メインコンテンツまでスキップ

ADR 0013: IPv4 force fragmentation for trusted overlay paths

Status

Accepted for pre-release implementation.

Context

routerd already derives path MTU handling from tunnel and forwarding intent. The normal mitigation is TCP MSS clamping: on Linux, routerd_mss rewrites TCP SYN MSS for derived low-MTU forwarding paths without requiring a firewall zone.

MSS clamping does not help non-TCP traffic. Oversized UDP, QUIC, ICMP, or other IPv4 packets with DF set can still black-hole when a trusted overlay or underlay has lower effective MTU and PMTUD feedback is blocked or ignored.

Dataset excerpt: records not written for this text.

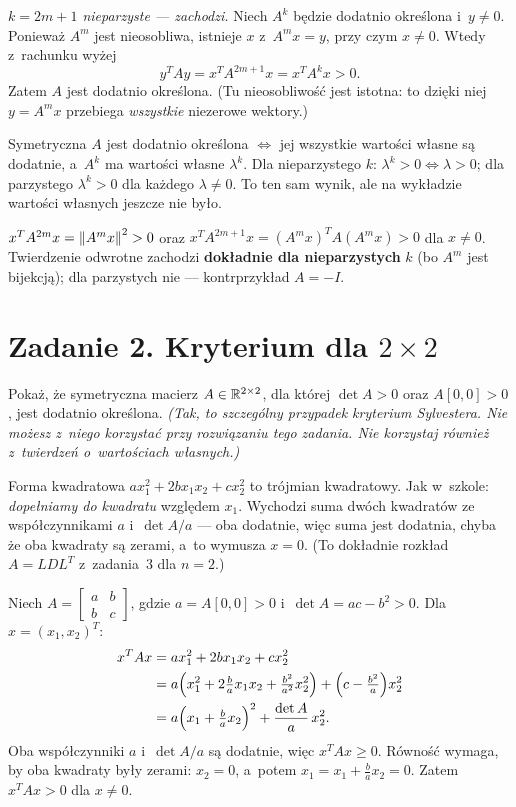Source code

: \documentclass[11pt]{article}
\begin{document}
\emph{$k=2m+1$ nieparzyste --- zachodzi.} Niech $A^k$ będzie dodatnio
określona i~$y\ne0$. Ponieważ $A^m$ jest nieosobliwa, istnieje $x$
z~$A^mx=y$, przy czym $x\ne0$. Wtedy z~rachunku wyżej
\[
y^TAy=x^TA^{2m+1}x=x^TA^kx>0.
\]
Zatem $A$ jest dodatnio określona. (Tu nieosobliwość jest istotna: to
dzięki niej $y=A^mx$ przebiega \emph{wszystkie} niezerowe wektory.)

\begin{uwaga}
Symetryczna $A$ jest dodatnio określona $\iff$ jej wszystkie wartości
własne są dodatnie, a~$A^k$ ma wartości własne $\lambda^k$. Dla
nieparzystego $k$: $\lambda^k>0\iff\lambda>0$; dla parzystego $\lambda^k>0$
dla każdego $\lambda\ne0$. To ten sam wynik, ale na wykładzie wartości
własnych jeszcze nie było.
\end{uwaga}

\begin{odpowiedz}
$x^TA^{2m}x=\norm{A^mx}^2>0$ oraz $x^TA^{2m+1}x=(A^mx)^TA(A^mx)>0$ dla
$x\ne0$. Twierdzenie odwrotne zachodzi \textbf{dokładnie dla nieparzystych}
$k$ (bo $A^m$ jest bijekcją); dla parzystych nie --- kontrprzykład $A=-I$.
\end{odpowiedz}

\section{Zadanie 2. Kryterium dla \texorpdfstring{$2\times2$}{2x2}}
\begin{tresc}
Pokaż, że symetryczna macierz $A\in\R^{2\times2}$, dla której $\det A>0$
oraz $A[0,0]>0$, jest dodatnio określona. \emph{(Tak, to szczególny
przypadek kryterium Sylvestera. Nie możesz z~niego korzystać przy
rozwiązaniu tego zadania. Nie korzystaj również z~twierdzeń o~wartościach
własnych.)}
\end{tresc}

\begin{intuicja}
Forma kwadratowa $ax_1^2+2bx_1x_2+cx_2^2$ to trójmian kwadratowy.
Jak w~szkole: \emph{dopełniamy do kwadratu} względem $x_1$. Wychodzi suma
dwóch kwadratów ze współczynnikami $a$ i~$\det A/a$ --- oba dodatnie, więc
suma jest dodatnia, chyba że oba kwadraty są zerami, a~to wymusza $x=0$.
(To dokładnie rozkład $A=LDL^T$ z~zadania~3 dla $n=2$.)
\end{intuicja}

\formalnie
Niech $A=\left[\begin{smallmatrix}a&b\\b&c\end{smallmatrix}\right]$,
gdzie $a=A[0,0]>0$ i~$\det A=ac-b^2>0$. Dla $x=(x_1,x_2)^T$:
\begin{align*}
x^TAx&=ax_1^2+2bx_1x_2+cx_2^2\\
&=a\Bigl(x_1^2+2\tfrac ba x_1x_2+\tfrac{b^2}{a^2}x_2^2\Bigr)
+\Bigl(c-\tfrac{b^2}a\Bigr)x_2^2\\
&=a\Bigl(x_1+\tfrac bax_2\Bigr)^2+\frac{\det A}{a}\,x_2^2.
\end{align*}
Oba współczynniki $a$ i~$\det A/a$ są dodatnie, więc $x^TAx\ge0$.
Równość wymaga, by oba kwadraty były zerami: $x_2=0$, a~potem
$x_1=x_1+\tfrac bax_2=0$. Zatem $x^TAx>0$ dla $x\ne0$.
\end{document}
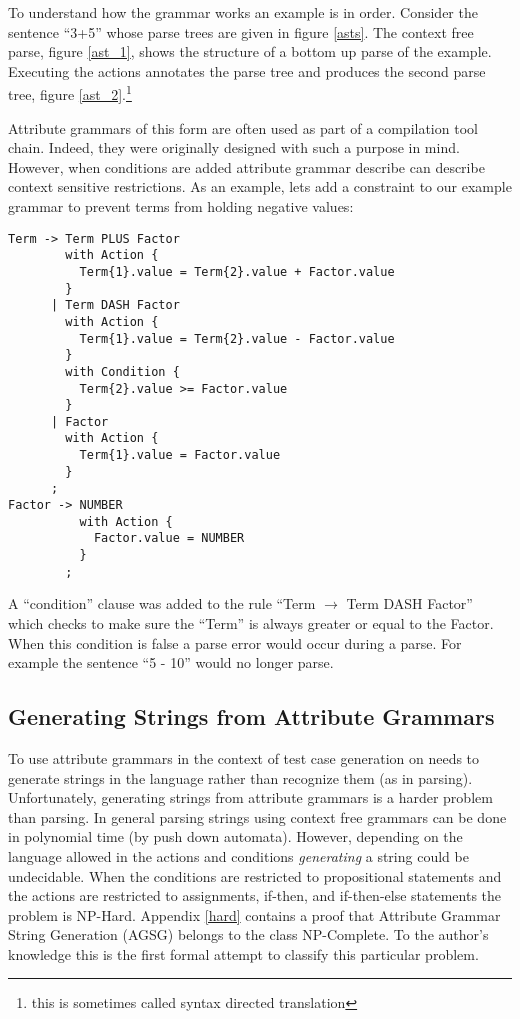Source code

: To understand how the grammar works an example is in order. Consider the
sentence ``3+5'' whose parse trees are given in figure \ref{asts}. The context
free parse, figure \ref{ast_1}, shows the structure of a bottom up parse of the
example. Executing the actions annotates the parse tree and produces the second
parse tree, figure \ref{ast_2}.\footnote{this is sometimes called syntax
directed translation} 

Attribute grammars of this form are often used as part of a compilation tool
chain. Indeed, they were originally designed with such a purpose in mind.
However, when conditions are added attribute grammar describe can describe
context sensitive restrictions.\cite{Slonneger1995} As an example, lets add a
constraint to our example grammar to prevent terms from holding negative values:

\begin{verbatim}
Term -> Term PLUS Factor
        with Action {
          Term{1}.value = Term{2}.value + Factor.value
        }
      | Term DASH Factor
        with Action {
          Term{1}.value = Term{2}.value - Factor.value
        }
        with Condition {
          Term{2}.value >= Factor.value
        }
      | Factor
        with Action {
          Term{1}.value = Factor.value
        }
      ;
Factor -> NUMBER 
          with Action {
            Factor.value = NUMBER
          }
        ;
\end{verbatim}

\noindent
A ``condition'' clause was added to the rule ``Term $\rightarrow$ Term DASH
Factor'' which checks to make sure the ``Term'' is always greater or equal to
the Factor. When this condition is false a parse error would occur during a
parse. For example the sentence ``5 - 10'' would no longer parse.

\subsection{Generating Strings from Attribute Grammars}

To use attribute grammars in the context of test case generation on needs to
generate strings in the language rather than recognize them (as in parsing).
Unfortunately, generating strings from attribute grammars is a harder problem
than parsing. In general parsing strings using context free grammars can be done
in polynomial time (by push down automata).\cite{Aho2007} However, depending on
the language allowed in the actions and conditions \textit{generating} a string
could be undecidable. When the conditions are restricted to propositional
statements and the actions are restricted to assignments, if-then, and
if-then-else statements the problem is NP-Hard. Appendix \ref{hard} contains a
proof that Attribute Grammar String Generation (AGSG) belongs to the class
NP-Complete. To the author's knowledge this is the first formal attempt to
classify this particular problem.

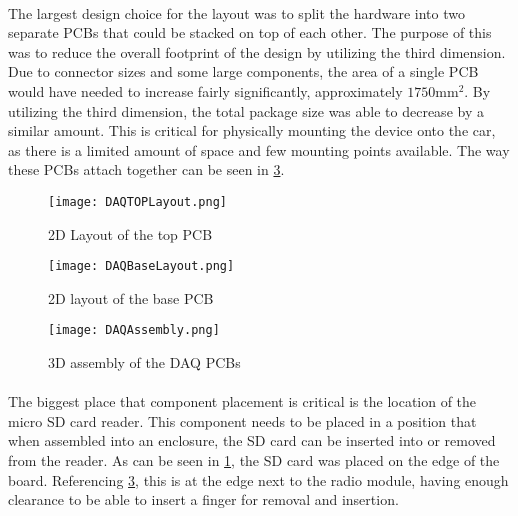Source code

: \paragraph{}
The largest design choice for the layout was to split the hardware into two separate PCBs that could be stacked on top of each other.
The purpose of this was to reduce the overall footprint of the design by utilizing the third dimension.
Due to connector sizes and some large components, the area of a single PCB would have needed to increase fairly significantly, approximately $1750\text{mm}^2$.  By utilizing the third dimension, the total package size was able to decrease by a similar amount.
This is critical for physically mounting the device onto the car, as there is a limited amount of space and few mounting points available.
The way these PCBs attach together can be seen in \cref{fig:PCBAssembly}.

\begin{figure}[H]
	\centering
	\texttt{[image: DAQTOPLayout.png]}
	\caption{2D Layout of the top PCB}
	\label{fig:TopLayout}
\end{figure}

\begin{figure}[H]
	\centering
	\texttt{[image: DAQBaseLayout.png]}
	\caption{2D layout of the base PCB}
	\label{fig:BaseLayout}
\end{figure}

\begin{figure}[H]
	\centering
	\texttt{[image: DAQAssembly.png]}
	\caption{3D assembly of the DAQ PCBs}
	\label{fig:PCBAssembly}
\end{figure}

\paragraph{}
The biggest place that component placement is critical is the location of the micro SD card reader.
This component needs to be placed in a position that when assembled into an enclosure, the SD card can be inserted into or removed from the reader.
As can be seen in \cref{fig:TopLayout}, the SD card was placed on the edge of the board.
Referencing \cref{fig:PCBAssembly}, this is at the edge next to the radio module, having enough clearance to be able to insert a finger for removal and insertion.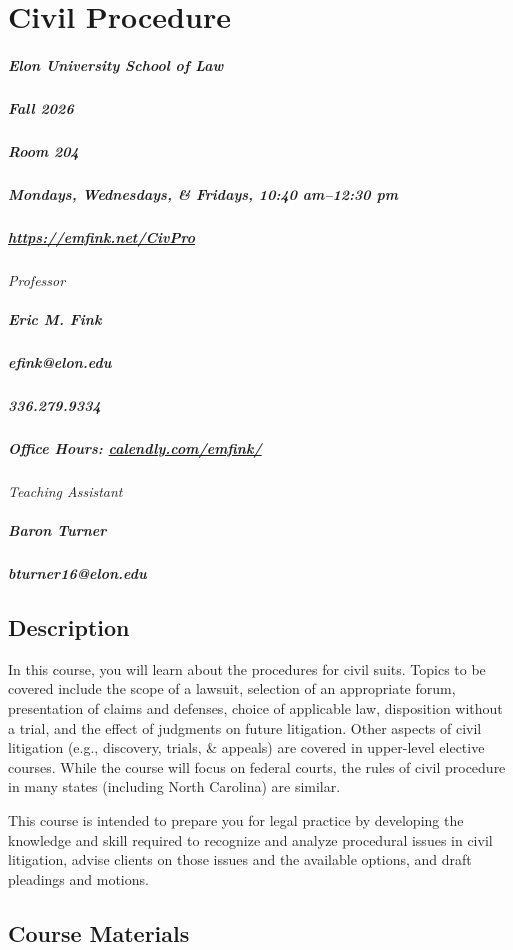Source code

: \documentclass[11pt,letterpaper,twoside]{article}
\begin{document}
\thispagestyle{empty}

\color{OffBlack}

\section{Civil Procedure}

\begin{footnotesize}
\subparagraph{Elon University School of Law}
\subparagraph{Fall 2026}
\subparagraph{Room 204}
\subparagraph{Mondays, Wednesdays, \& Fridays, 10:40 am--12:30 pm}
\subparagraph{\url{https://emfink.net/CivPro}}
\vspace{1em}

{\itshape{Professor}}
\subparagraph{Eric M. Fink} 
\subparagraph{efink@elon.edu}
\subparagraph{336.279.9334} 
\subparagraph{Office Hours: {\url{calendly.com/emfink/}}}
\vspace{1em}
{\itshape{Teaching Assistant}}
\subparagraph{Baron Turner}
\subparagraph{bturner16@elon.edu}
\end{footnotesize}

\vspace{1em}


\subsection*{Description}\label{description}

In this course, you will learn about the procedures for civil suits.
Topics to be covered include the scope of a lawsuit, selection of an
appropriate forum, presentation of claims and defenses, choice of
applicable law, disposition without a trial, and the effect of judgments
on future litigation. Other aspects of civil litigation (e.g.,
discovery, trials, \& appeals) are covered in upper-level elective
courses. While the course will focus on federal courts, the rules of
civil procedure in many states (including North Carolina) are similar.

This course is intended to prepare you for legal practice by developing
the knowledge and skill required to recognize and analyze procedural
issues in civil litigation, advise clients on those issues and the
available options, and draft pleadings and motions.

\subsection*{Course Materials}\label{course-materials}
\end{document}
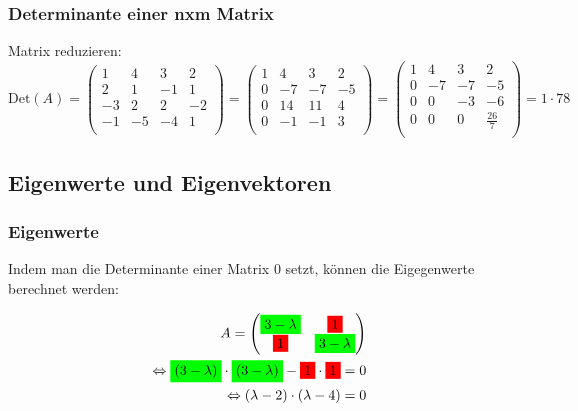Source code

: \subsubsection{Determinante einer nxm Matrix}
Matrix reduzieren:
\[ \text{Det}(A) =
  \begin{pmatrix}
    1 & 4 & 3 & 2 \\
    2 & 1 & -1 & 1 \\
    -3 & 2 & 2 & -2 \\
    -1 & -5 & -4 & 1 \\
  \end{pmatrix} 
  =
  \begin{pmatrix}
    1 & 4 & 3 & 2 \\
    0 & -7 & -7 & -5 \\
    0 & 14 & 11 & 4 \\
    0 & -1 & -1 & 3 \\
  \end{pmatrix} 
  =
  \begin{pmatrix}
    1 & 4 & 3 & 2 \\
    0 & -7 & -7 & -5 \\
    0 & 0 & -3 & -6 \\
    0 & 0 & 0 & \frac{26}{7} \\
  \end{pmatrix} 
  = 1 \cdot 78
\]

\subsection{Eigenwerte und Eigenvektoren}

\subsubsection{Eigenwerte}
Indem man die Determinante einer Matrix $ 0 $ setzt, können die Eigegenwerte berechnet werden:

\begin{align*}
  A =
  \begin {pmatrix}
    \colorbox{green}{$3 - \lambda$} & \colorbox{red}{1} \\
    \colorbox{red}{1} & \colorbox{green}{$3 - \lambda$} \\
  \end {pmatrix}
  \\ \Leftrightarrow \colorbox{green}{$(3 - \lambda)$} \cdot \colorbox{green}{$(3 - \lambda)$} - \colorbox{red}{1} \cdot \colorbox{red}{1} = 0
  \\ \Leftrightarrow (\lambda - 2) \cdot (\lambda - 4) = 0
\end{align*}

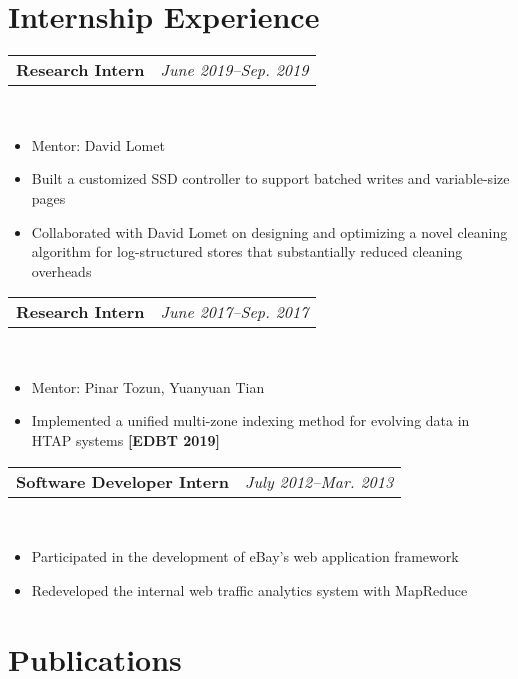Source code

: \documentclass[11pt,a4paper,roman]{moderncv}        %
\makeatletter
\newcommand{\cvexpr}[5][1em]{
  \begin{tabular*}{\maincolumnwidth}{l@{\extracolsep{\fill}}r}%
    {\textbf{#3}\ifthenelse{\equal{#3}{}}{\textbf{#4}}{, #4}} & {\itshape#2}%
  \end{tabular*}%
  \\
  \begin{minipage}{\maincolumnwidth}%
        #5%
  \end{minipage}%
  \par\addvspace{#1}
}
\makeatother
\begin{document}
\section{Internship Experience}
\cvexpr{June 2019--Sep. 2019}{Research Intern}{Microsoft Research, Redmond}{
	\begin{itemize}
		\item Mentor: David Lomet
		\item Built a customized SSD controller to support batched writes and variable-size pages
		\item Collaborated with David Lomet on designing and optimizing a novel cleaning algorithm for log-structured stores that substantially
		reduced cleaning overheads
	\end{itemize}
}

\cvexpr{June 2017--Sep. 2017}{Research Intern}{IBM Almaden Research Center}{
	\begin{itemize}
		\item Mentor: Pinar Tozun, Yuanyuan Tian
		\item Implemented a unified multi-zone indexing method for evolving data in HTAP systems \textbf{[EDBT 2019]}
	\end{itemize}
}

\cvexpr{July 2012--Mar. 2013}{Software Developer Intern}{eBay China Development Center}{
\begin{itemize}
	\item Participated in the development of eBay's web application framework
	\item Redeveloped the internal web traffic analytics system with MapReduce
\end{itemize}
}
\section{Publications}
\end{document}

Clearing DF is not a general Internet default. It violates the sender's explicit path-MTU preference and can create fragments that are more expensive to forward and easier to drop. The feature therefore must be explicit, path-scoped, and default off.

Decision

Add an explicit IPv4 force-fragment option to overlay path MTU intent:

  • OverlayPeer.spec.pathMTU.forceFragmentIPv4
  • TunnelInterface.spec.pathMTU.forceFragmentIPv4

The feature is supported only for trusted routerd overlay devices where routerd can derive the forwarded path and effective MTU: wireguard, ipip, gre, fou, and gue. Validation rejects route, tailscale, ipsec, or other underlay types when force fragmentation is enabled.

On Linux, routerd renders a dedicated nftables table:

table ip routerd_forcefrag {
chain forward {
type filter hook forward priority mangle; policy accept;
iifname <capture> oifname <tunnel> ip length > <path-mtu> ip frag-off 0x4000 ip frag-off set 0
}
}

The match is IPv4-only and scoped to derived forwarded paths. It clears DF only for oversized, currently unfragmented DF packets. The kernel then fragments on the egress device according to the normal interface MTU.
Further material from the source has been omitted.